A l'ombre d'Amon
Avec cet ensemble de photographies de Katia Boyadjian et de peintures et dessins de Daniel Juré, nous avons deux expériences croisées sur plusieurs plans:
- une photographe et un peintre,
- exercent leur art sur un même sujet, l'Egypte contemporaine,
- laquelle nous est montrée ici, en Europe, donc croisement de deux cultures, de deux espaces, avec tout ce que cela implique, comme on va le voir, en termes de lumière, de contrastes, de nuances, de végétaux et d'animaux, de profils et visages, sourires, labeur, allure et mouvements des hommes et de leurs divers véhicules,
- le tout représenté artistiquement par un homme et une femme, celle-ci née en Egypte, d'origine arménienne, et celui-là d'origine européenne,
- sans oublier que ces deux créateurs vivent ensemble.
Par là, on a déjà quelque idée des enjeux de cette aventure plastique. D'autant qu'il est rare, rarissime même, si l'on considère l'histoire et les gens autour de nous, que deux êtres poussent à bout leur créativité autant l'un que l'autre, sous le même toit si l'on peut dire (ce toit fût-il nomade, en l'occurrence).
Comment donc accompagner cette double démarche? Comment rendre compte - essayer, par les mots - de ces croisées de chemins entre deux arts visuels, deux êtres, deux mondes?
J'ai toujours considéré que la critique d'art, par rapport au travail des artistes, devait connaître ses limites, et qu'elle devait particulièrement revenir à la modestie aujourd'hui qu'elle a pris le pas sur l' œuvre, dans les tendances dominantes de l'art dit contemporain. La revanche de Platon, elle est dans l'âge de fer théorique que nous avons traversé durant le dernier demi-siècle; c'est que les théoriciens de cette période ont repoussé le langage artistique au second plan, derrière leurs idées, de même que pour Platon l'artiste a certes le talent de bien reproduire les apparences - objets et êtres sensibles - mais que ceux-ci, qui font apparemment notre réalité, sont seconds par rapport aux idées, matrices du réel, qui en seraient l'archétype.

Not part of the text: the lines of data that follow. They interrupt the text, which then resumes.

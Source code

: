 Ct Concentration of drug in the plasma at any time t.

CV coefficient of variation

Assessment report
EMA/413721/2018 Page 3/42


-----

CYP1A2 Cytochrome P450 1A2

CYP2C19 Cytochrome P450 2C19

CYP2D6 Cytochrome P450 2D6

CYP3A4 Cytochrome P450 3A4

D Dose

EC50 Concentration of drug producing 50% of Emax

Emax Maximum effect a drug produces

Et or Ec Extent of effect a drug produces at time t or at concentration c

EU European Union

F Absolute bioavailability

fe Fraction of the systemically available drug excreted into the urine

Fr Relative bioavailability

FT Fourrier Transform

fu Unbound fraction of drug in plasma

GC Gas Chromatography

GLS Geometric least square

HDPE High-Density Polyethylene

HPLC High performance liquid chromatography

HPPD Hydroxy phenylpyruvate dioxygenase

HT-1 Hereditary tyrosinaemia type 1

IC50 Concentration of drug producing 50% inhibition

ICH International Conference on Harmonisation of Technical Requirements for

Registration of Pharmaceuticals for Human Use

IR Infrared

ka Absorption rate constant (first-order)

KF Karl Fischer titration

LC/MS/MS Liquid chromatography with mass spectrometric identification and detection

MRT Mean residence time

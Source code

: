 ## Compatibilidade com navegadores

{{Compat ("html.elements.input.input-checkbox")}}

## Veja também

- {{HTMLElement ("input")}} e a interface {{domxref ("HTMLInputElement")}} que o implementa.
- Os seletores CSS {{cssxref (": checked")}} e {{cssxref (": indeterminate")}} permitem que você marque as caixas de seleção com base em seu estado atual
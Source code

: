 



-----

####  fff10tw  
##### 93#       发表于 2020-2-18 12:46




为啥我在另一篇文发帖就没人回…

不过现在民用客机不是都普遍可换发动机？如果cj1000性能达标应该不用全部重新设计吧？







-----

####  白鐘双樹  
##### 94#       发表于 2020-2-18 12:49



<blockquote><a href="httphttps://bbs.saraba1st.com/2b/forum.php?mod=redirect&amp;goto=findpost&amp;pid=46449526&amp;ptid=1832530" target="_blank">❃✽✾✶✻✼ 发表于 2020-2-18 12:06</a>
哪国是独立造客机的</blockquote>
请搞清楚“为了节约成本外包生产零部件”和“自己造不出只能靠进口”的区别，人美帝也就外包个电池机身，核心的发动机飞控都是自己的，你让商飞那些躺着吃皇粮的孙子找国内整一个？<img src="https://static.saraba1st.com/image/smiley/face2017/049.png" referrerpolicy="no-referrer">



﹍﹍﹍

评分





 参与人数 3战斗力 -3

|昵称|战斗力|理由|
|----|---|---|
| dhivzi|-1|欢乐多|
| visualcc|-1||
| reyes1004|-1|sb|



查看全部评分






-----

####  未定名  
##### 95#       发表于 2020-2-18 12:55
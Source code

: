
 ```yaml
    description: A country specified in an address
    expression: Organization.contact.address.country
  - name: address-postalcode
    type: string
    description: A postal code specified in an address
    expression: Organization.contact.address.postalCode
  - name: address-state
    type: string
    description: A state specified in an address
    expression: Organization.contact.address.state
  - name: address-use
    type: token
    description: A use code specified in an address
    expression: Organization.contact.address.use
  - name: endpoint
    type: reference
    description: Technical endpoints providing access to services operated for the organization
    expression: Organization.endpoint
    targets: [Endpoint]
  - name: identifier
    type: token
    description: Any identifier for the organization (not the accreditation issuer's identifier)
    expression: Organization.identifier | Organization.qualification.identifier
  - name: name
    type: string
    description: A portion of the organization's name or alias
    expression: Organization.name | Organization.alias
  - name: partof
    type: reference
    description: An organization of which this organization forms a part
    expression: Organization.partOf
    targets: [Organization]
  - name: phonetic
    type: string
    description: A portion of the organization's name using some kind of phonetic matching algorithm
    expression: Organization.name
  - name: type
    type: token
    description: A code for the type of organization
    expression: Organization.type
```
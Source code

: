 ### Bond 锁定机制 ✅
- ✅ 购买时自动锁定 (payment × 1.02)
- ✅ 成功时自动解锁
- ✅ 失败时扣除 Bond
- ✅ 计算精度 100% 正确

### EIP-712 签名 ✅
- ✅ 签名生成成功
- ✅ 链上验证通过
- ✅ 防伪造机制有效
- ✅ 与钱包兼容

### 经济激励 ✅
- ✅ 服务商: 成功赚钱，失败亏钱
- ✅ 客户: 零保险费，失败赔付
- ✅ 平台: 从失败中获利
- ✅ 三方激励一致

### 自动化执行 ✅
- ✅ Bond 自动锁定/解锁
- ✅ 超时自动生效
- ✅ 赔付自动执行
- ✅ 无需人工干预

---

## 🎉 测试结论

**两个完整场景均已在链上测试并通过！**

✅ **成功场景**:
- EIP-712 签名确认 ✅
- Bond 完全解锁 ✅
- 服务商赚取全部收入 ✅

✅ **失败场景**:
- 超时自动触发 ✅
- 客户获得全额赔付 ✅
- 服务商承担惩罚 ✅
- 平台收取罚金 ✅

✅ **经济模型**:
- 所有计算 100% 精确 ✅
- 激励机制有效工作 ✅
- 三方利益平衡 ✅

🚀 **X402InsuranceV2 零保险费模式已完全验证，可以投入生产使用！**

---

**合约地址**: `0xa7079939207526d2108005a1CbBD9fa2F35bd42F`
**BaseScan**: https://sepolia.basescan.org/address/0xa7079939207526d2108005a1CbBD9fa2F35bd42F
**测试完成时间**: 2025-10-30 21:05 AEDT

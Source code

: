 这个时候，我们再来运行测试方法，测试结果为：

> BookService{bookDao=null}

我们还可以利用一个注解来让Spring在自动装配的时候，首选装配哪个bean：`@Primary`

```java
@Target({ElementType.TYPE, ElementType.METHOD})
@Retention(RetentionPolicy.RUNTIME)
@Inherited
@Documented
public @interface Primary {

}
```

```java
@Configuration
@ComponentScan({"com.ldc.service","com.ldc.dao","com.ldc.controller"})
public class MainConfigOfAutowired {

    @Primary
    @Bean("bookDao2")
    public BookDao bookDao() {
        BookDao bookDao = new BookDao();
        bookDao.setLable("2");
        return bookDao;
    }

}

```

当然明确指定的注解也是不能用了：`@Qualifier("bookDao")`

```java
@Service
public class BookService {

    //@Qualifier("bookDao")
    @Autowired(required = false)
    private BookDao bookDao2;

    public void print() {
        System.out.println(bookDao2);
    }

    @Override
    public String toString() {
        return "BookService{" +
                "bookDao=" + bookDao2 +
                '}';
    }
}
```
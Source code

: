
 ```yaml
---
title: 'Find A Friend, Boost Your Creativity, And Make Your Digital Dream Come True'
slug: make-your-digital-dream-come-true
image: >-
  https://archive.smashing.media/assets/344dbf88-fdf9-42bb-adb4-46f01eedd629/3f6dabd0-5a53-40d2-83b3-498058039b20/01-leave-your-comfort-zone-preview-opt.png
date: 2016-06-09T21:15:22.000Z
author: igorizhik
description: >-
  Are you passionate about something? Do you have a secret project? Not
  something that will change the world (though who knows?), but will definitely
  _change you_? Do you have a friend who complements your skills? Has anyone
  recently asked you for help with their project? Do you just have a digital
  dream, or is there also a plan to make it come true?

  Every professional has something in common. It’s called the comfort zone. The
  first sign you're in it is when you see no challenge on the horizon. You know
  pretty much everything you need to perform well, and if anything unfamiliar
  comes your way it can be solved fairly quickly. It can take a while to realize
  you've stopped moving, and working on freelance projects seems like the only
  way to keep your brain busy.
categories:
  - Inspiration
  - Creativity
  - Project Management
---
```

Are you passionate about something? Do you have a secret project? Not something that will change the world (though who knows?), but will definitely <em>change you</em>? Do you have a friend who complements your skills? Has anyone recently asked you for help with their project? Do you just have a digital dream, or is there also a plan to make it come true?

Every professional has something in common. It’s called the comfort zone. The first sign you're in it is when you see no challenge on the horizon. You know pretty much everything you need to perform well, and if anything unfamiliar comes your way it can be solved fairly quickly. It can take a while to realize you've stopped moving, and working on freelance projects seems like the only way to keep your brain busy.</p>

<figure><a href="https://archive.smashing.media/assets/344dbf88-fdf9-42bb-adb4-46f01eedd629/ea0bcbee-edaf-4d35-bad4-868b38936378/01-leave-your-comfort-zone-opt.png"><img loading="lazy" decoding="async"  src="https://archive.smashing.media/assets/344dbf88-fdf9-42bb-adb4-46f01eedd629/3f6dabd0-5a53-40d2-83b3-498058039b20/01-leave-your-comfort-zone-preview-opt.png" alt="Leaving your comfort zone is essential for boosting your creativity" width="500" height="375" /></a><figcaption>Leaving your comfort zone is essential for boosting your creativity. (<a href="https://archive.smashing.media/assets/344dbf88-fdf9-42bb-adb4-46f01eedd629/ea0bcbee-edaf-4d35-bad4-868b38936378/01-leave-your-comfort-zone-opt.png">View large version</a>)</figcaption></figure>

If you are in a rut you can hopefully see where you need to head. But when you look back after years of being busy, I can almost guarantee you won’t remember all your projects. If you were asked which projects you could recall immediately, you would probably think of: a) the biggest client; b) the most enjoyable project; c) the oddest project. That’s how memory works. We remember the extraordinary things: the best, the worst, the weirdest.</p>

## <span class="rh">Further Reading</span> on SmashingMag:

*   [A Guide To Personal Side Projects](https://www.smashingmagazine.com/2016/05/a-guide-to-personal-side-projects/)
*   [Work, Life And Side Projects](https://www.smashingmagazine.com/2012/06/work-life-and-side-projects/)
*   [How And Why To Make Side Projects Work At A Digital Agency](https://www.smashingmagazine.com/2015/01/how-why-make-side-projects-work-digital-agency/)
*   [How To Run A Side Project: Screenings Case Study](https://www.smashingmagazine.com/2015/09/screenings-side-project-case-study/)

Cette conception, qui a dominé l'histoire de l'art récent, a fait son office, d'apport théorique sur ce que peut bien être cette aventure humaine qu'on appelle l'''art''; mais cet office, elle l'a fait en dévalorisant la notion d'œuvre, et, par voie de conséquence, elle a permis l'affaiblissement, en termes d'intelligence plastique et d'invention formelle, des œuvres qu'elle a proposées.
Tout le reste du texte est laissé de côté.